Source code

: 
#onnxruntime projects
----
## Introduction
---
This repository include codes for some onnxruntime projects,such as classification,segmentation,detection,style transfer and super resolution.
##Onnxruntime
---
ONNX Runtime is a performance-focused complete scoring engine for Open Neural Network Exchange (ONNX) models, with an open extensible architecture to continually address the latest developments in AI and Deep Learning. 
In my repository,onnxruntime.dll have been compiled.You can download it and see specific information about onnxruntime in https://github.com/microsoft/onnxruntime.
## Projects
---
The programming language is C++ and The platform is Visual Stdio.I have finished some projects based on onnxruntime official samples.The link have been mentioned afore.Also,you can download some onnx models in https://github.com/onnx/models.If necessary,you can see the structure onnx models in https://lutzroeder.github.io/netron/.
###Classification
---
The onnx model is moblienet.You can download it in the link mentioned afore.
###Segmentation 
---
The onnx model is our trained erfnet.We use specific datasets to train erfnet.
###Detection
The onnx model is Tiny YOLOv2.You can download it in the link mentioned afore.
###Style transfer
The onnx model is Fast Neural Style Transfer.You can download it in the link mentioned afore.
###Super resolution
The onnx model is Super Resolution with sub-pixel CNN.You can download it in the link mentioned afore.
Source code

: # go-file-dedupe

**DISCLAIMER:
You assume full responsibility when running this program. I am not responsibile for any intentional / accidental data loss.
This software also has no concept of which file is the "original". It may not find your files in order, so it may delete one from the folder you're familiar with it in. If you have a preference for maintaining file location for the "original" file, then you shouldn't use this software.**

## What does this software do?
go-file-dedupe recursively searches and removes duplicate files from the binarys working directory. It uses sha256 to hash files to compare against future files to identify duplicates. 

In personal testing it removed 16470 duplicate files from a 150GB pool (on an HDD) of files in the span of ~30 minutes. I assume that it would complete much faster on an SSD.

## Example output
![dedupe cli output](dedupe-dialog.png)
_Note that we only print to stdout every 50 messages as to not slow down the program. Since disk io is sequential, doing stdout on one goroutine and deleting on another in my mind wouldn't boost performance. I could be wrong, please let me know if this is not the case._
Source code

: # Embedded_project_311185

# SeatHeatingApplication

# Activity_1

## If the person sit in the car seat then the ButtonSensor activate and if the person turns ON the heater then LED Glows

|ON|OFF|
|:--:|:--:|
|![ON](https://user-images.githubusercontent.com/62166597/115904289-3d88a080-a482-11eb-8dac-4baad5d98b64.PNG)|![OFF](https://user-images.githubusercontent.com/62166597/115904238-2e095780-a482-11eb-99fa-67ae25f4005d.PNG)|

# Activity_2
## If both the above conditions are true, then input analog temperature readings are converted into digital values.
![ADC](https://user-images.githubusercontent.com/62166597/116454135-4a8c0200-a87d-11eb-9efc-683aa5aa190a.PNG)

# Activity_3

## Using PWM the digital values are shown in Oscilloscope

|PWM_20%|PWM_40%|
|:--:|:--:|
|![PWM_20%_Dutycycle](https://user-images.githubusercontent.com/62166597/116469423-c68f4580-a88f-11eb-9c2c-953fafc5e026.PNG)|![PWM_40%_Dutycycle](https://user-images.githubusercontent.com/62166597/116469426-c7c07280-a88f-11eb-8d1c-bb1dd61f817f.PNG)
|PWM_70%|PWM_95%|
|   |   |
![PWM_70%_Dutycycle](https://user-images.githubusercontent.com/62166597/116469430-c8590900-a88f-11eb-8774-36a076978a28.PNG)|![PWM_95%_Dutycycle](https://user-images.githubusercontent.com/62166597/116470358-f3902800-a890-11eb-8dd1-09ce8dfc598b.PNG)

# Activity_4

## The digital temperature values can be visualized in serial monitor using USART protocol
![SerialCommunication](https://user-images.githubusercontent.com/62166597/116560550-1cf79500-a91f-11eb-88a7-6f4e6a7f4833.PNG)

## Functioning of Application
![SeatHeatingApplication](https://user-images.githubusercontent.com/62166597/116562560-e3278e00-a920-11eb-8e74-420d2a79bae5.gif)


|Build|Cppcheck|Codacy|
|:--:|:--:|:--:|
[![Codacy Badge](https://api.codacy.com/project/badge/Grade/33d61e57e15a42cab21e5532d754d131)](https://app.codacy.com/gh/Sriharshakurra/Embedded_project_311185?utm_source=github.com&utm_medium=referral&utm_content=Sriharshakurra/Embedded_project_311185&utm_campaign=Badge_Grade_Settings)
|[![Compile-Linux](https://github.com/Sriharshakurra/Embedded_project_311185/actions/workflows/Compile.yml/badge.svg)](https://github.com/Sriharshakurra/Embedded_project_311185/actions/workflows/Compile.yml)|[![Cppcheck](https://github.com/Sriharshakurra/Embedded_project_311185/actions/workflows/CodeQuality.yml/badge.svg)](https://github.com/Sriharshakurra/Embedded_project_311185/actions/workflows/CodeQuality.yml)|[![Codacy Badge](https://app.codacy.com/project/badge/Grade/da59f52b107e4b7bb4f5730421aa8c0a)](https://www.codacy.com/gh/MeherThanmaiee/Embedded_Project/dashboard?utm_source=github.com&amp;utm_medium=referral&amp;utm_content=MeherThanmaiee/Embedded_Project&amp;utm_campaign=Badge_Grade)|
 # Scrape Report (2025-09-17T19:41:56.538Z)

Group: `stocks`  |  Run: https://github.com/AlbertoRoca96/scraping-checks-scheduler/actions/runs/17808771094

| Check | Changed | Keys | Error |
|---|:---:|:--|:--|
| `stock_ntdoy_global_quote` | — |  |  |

_WHAT IS EXPECTED_.
Please print the records above exactly from their first line. End with the line containing "###Style transfer", and include it.

_SOLVED EXERCISE_.
Source code

: 
#onnxruntime projects
----
## Introduction
---
This repository include codes for some onnxruntime projects,such as classification,segmentation,detection,style transfer and super resolution.
##Onnxruntime
---
ONNX Runtime is a performance-focused complete scoring engine for Open Neural Network Exchange (ONNX) models, with an open extensible architecture to continually address the latest developments in AI and Deep Learning. 
In my repository,onnxruntime.dll have been compiled.You can download it and see specific information about onnxruntime in https://github.com/microsoft/onnxruntime.
## Projects
---
The programming language is C++ and The platform is Visual Stdio.I have finished some projects based on onnxruntime official samples.The link have been mentioned afore.Also,you can download some onnx models in https://github.com/onnx/models.If necessary,you can see the structure onnx models in https://lutzroeder.github.io/netron/.
###Classification
---
The onnx model is moblienet.You can download it in the link mentioned afore.
###Segmentation 
---
The onnx model is our trained erfnet.We use specific datasets to train erfnet.
###Detection
The onnx model is Tiny YOLOv2.You can download it in the link mentioned afore.
###Style transfer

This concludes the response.